Krizin tırmanmasındaki esas neden iki ülkenin Ege Denizi’ndeki hâkimiyet mücadelesiydi.

Ankara Kardak’ı Atina’ya bırakmayı kabullenseydi Yunanlılar Ege Denizi’nde aidiyetleri antlaşmalarla tam tanımlanmamış, gri bölgeler kabul edilen öbür kaya parçalarını işgal edebilirlerdi.

Türkiye’nin tezi şöyleydi:

“Osmanlı İmparatorluğu sonrasında Ege’de antlaşmalarla aidiyetleri belirlenmeyen toprak ve kaya parçaları Türkiye’ye aittir.”

Devreye ABD girmişti

Kesinlikle Ege’de savaş çıkarılmaması için iki ülke arasında mekik diplomasisi sürdürüyordu.

Derken Yunanistan’dan bir televizyon ekibi Kardak’a giderek Yunan bayrağını dikince bizden de bir grup Türk gazeteci Bodrum’dan bota atlayıp Kardak’taki Yunan bayrağını indirip Türk bayrağını dikti.

Yunanistan boş durmadı ve bir Yunan askeri birliği Kardak’a çıkarak Türk bayrağını indirdi.

Kriz giderek tırmanıyor Çiller savaş çıkmasında ısrar ediyordu.

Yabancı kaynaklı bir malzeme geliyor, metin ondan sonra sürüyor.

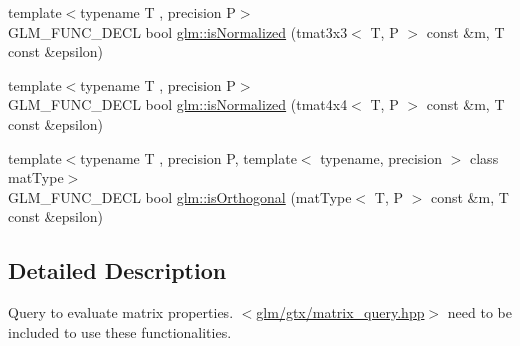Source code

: \begin{DoxyCompactItemize}
{\footnotesize template$<$typename T , precision P$>$ }\\G\-L\-M\-\_\-\-F\-U\-N\-C\-\_\-\-D\-E\-C\-L bool \hyperlink{group__gtx__matrix__query_ga351bcc8d485d329b78cfa875e084964d}{glm\-::is\-Normalized} (tmat3x3$<$ T, P $>$ const \&m, T const \&epsilon)
\item 
{\footnotesize template$<$typename T , precision P$>$ }\\G\-L\-M\-\_\-\-F\-U\-N\-C\-\_\-\-D\-E\-C\-L bool \hyperlink{group__gtx__matrix__query_ga934b673ec0e16d79eca0ca9dbb5d6d8b}{glm\-::is\-Normalized} (tmat4x4$<$ T, P $>$ const \&m, T const \&epsilon)
\item 
{\footnotesize template$<$typename T , precision P, template$<$ typename, precision $>$ class mat\-Type$>$ }\\G\-L\-M\-\_\-\-F\-U\-N\-C\-\_\-\-D\-E\-C\-L bool \hyperlink{group__gtx__matrix__query_gab2cb5d23df77b4e4e63ad2965acd31b3}{glm\-::is\-Orthogonal} (mat\-Type$<$ T, P $>$ const \&m, T const \&epsilon)
\end{DoxyCompactItemize}


\subsection{Detailed Description}
Query to evaluate matrix properties. $<$\hyperlink{matrix__query_8hpp}{glm/gtx/matrix\-\_\-query.\-hpp}$>$ need to be included to use these functionalities. 


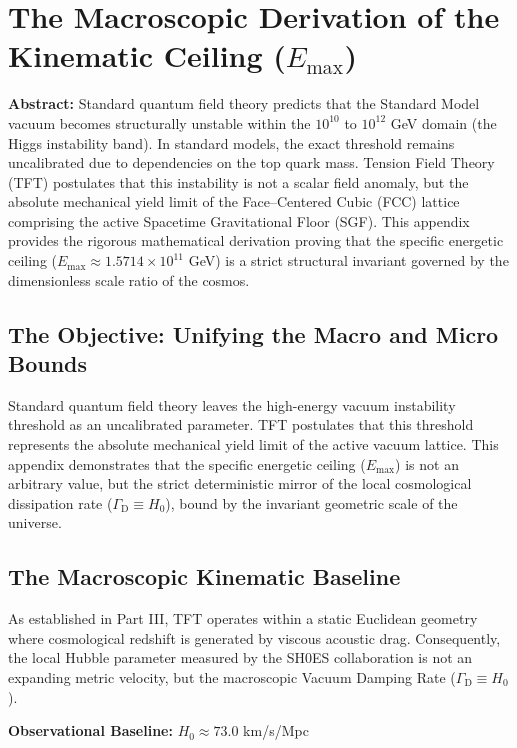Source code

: \chapter{The Macroscopic Derivation of the Kinematic Ceiling ($E_{\mathrm{max}}$)}
\label{app:kinematic_ceiling}

\noindent\textbf{Abstract:} Standard quantum field theory predicts that the Standard Model vacuum becomes structurally unstable within the $10^{10}$ to $10^{12}$ GeV domain (the Higgs instability band). In standard models, the exact threshold remains uncalibrated due to dependencies on the top quark mass. Tension Field Theory (TFT) postulates that this instability is not a scalar field anomaly, but the absolute mechanical yield limit of the Face--Centered Cubic (FCC) lattice comprising the active Spacetime Gravitational Floor (SGF). This appendix provides the rigorous mathematical derivation proving that the specific energetic ceiling ($E_{\mathrm{max}} \approx 1.5714 \times 10^{11}$ GeV) is a strict structural invariant governed by the dimensionless scale ratio of the cosmos.

\section{The Objective: Unifying the Macro and Micro Bounds}
Standard quantum field theory leaves the high-energy vacuum instability threshold as an uncalibrated parameter. TFT postulates that this threshold represents the absolute mechanical yield limit of the active vacuum lattice. This appendix demonstrates that the specific energetic ceiling ($E_{\mathrm{max}}$) is not an arbitrary value, but the strict deterministic mirror of the local cosmological dissipation rate ($\Gamma_{\mathrm{D}} \equiv H_0$), bound by the invariant geometric scale of the universe.

\section{The Macroscopic Kinematic Baseline}
As established in Part III, TFT operates within a static Euclidean geometry where cosmological redshift is generated by viscous acoustic drag. Consequently, the local Hubble parameter measured by the SH0ES collaboration is not an expanding metric velocity, but the macroscopic Vacuum Damping Rate ($\Gamma_{\mathrm{D}} \equiv H_0$).

\noindent\textbf{Observational Baseline:} $H_0 \approx 73.0$ km/s/Mpc


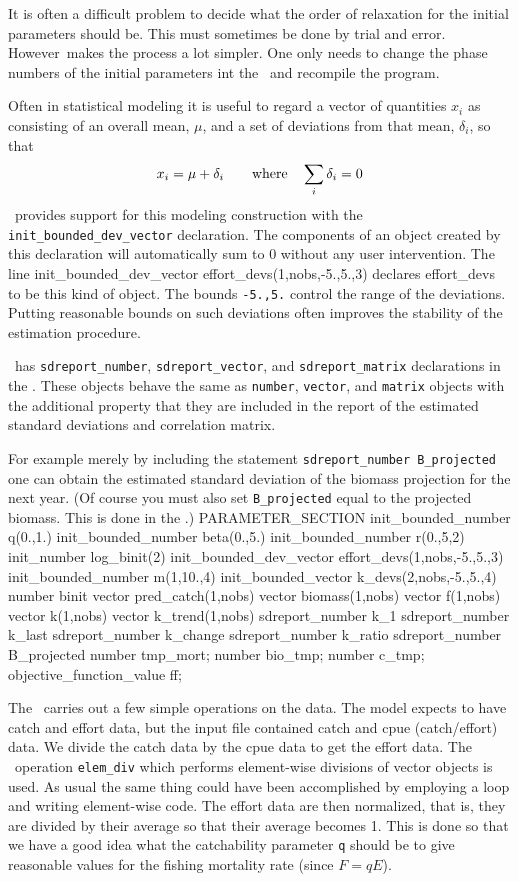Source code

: \documentclass[12pt]{book}
\begin{document}
It is often a difficult problem to decide what the order of
relaxation for the initial parameters should be. This must
sometimes be done by trial and error. However\ADM\
 makes the process a lot simpler. One only needs to
change the phase numbers of the initial parameters
int the \PS\ and recompile the program.

Often in statistical modeling it is useful to regard a vector
of quantities {$x_i$} as consisting of an overall mean, $\mu$,
and a set of deviations from that mean, $\delta_i$, so that
$$x_i=\mu+\delta_i \qquad\hbox{\rm where}\quad\sum_i \delta_i=0 $$ 
\ADM\ provides support for this modeling construction with
the\break 
 {\tt init\_bounded\_dev\_vector} declaration. The components of
an object created by this declaration will automatically sum to 0
without any user intervention. 
The line 
\beginexample
  init_bounded_dev_vector effort_devs(1,nobs,-5.,5.,3)
\endexample
\noindent declares  effort\_devs to be this kind of object.
The bounds {\tt -5.,5.}
control the range of the deviations. Putting reasonable bounds
on such deviations often improves the stability of the
estimation procedure.

\ADM\ has {\tt sdreport\_number}, {\tt sdreport\_vector},
and {\tt sdreport\_matrix} declarations in the \PS.
 These objects behave the same as 
{\tt number}, {\tt vector}, and {\tt matrix} objects
with the additional property that they
are included in the report of the estimated standard
deviations and correlation matrix.

For example merely by including the
statement {\tt sdreport\_number B\_projected}
one can obtain the estimated standard deviation of
the biomass projection for the next year. 
(Of course you must also set {\tt B\_projected}
equal to the projected biomass. This is done in the \PROS.)
\beginexample
PARAMETER_SECTION
  init_bounded_number q(0.,1.)
  init_bounded_number beta(0.,5.)
  init_bounded_number r(0.,5,2)
  init_number log_binit(2)
  init_bounded_dev_vector effort_devs(1,nobs,-5.,5.,3)
  init_bounded_number m(1,10.,4)
  init_bounded_vector k_devs(2,nobs,-5.,5.,4)
  number binit
  vector pred_catch(1,nobs)
  vector biomass(1,nobs)
  vector f(1,nobs)
  vector k(1,nobs)
  vector k_trend(1,nobs)
  sdreport_number k_1
  sdreport_number k_last
  sdreport_number k_change
  sdreport_number k_ratio
  sdreport_number B_projected
  number tmp_mort;
  number bio_tmp;
  number c_tmp;
  objective_function_value ff;
\endexample

The \PCS\ carries out a few simple operations on the data.
The model expects to have catch and effort data, but the input
file contained catch and cpue (catch/effort) data.
We divide the catch data by the cpue data to get the effort
data. The \AD\ operation {\tt elem\_div} which performs
element-wise divisions of vector objects is used.
As usual the same thing could have been accomplished
by employing a loop and writing element-wise code. 
The effort data are then normalized, that is, they are divided by
their average so that their average becomes 1. This is done so that
we have a good idea what the catchability parameter {\tt q}
should be to give reasonable values for the fishing mortality
rate (since $F=qE$). 
\end{document}
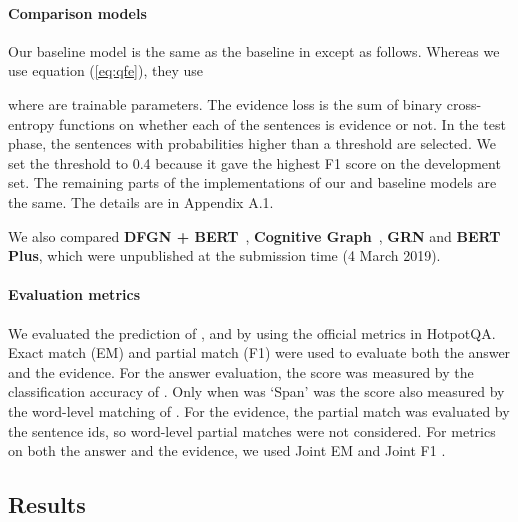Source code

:\documentclass[11pt,a4paper]{article}
\theoremstyle{definition}
\begin{document}
    \paragraph{Comparison models}
    	Our baseline model is the same as the baseline in \citet{hotpot} except as follows. Whereas we use equation (\ref{eq:qfe}), they use
	
	where  are trainable parameters. The evidence loss  is the sum of binary cross-entropy functions on whether each of the sentences is evidence or not. In the test phase, the sentences with probabilities higher than a threshold are selected. We set the threshold to 0.4 because it gave the highest F1 score on the development set.
	The remaining parts of the implementations of our and baseline models are the same. The details are in Appendix A.1.	
	
	We also compared \textbf{DFGN + BERT}~\cite{dfgn}, \textbf{Cognitive Graph}~\cite{cognotive_graph}, \textbf{GRN} and \textbf{BERT Plus}, which were unpublished at the submission time (4 March 2019).
	
	\paragraph{Evaluation metrics}
	We evaluated the prediction of ,  and  by using the official metrics in HotpotQA. Exact match (EM) and partial match (F1) were used to evaluate both the answer and the evidence. 
	For the answer evaluation, 
	the score was measured by the classification accuracy of .
	Only when  was `Span' was the score also measured by the word-level matching of .
	For the evidence, the partial match was evaluated by the sentence ids, 
	so word-level partial matches were not considered.
	For metrics on both the answer and the evidence,
	we used Joint EM and Joint F1 \cite{hotpot}.
	
	\subsection{Results}
	
\end{document}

O sırada Dışişleri Bakanlığı Müsteşarı rahmetli Büyükelçi İnal Batu bir formül buldu.

Kardak’ın tam karşısında bir kayalık daha vardı.

SAT komandolarını gecenin bir yarısında o kayalığa çıkarıp Türk bayrağını dikerek Yunanistan’ın ağzının payı verilebilir, diyordu.

Böylece Ali Türkşen komutasındaki bir SAT komandoları timi bir gece kayalığa çıkıp sabahın ilk ışıklarıyla birlikte Türk bayrağını çekti.

Haber Atina’da bomba etkisi yaratmıştı.

O dönem ABD Başkanı olan Bill Clinton’ın da devreye girmesiyle iki kayalıktan Türk ve Yunan askerleri çekildi.

İki ülkeyi savaşın eşiğine getiren kriz böylece atlatıldı.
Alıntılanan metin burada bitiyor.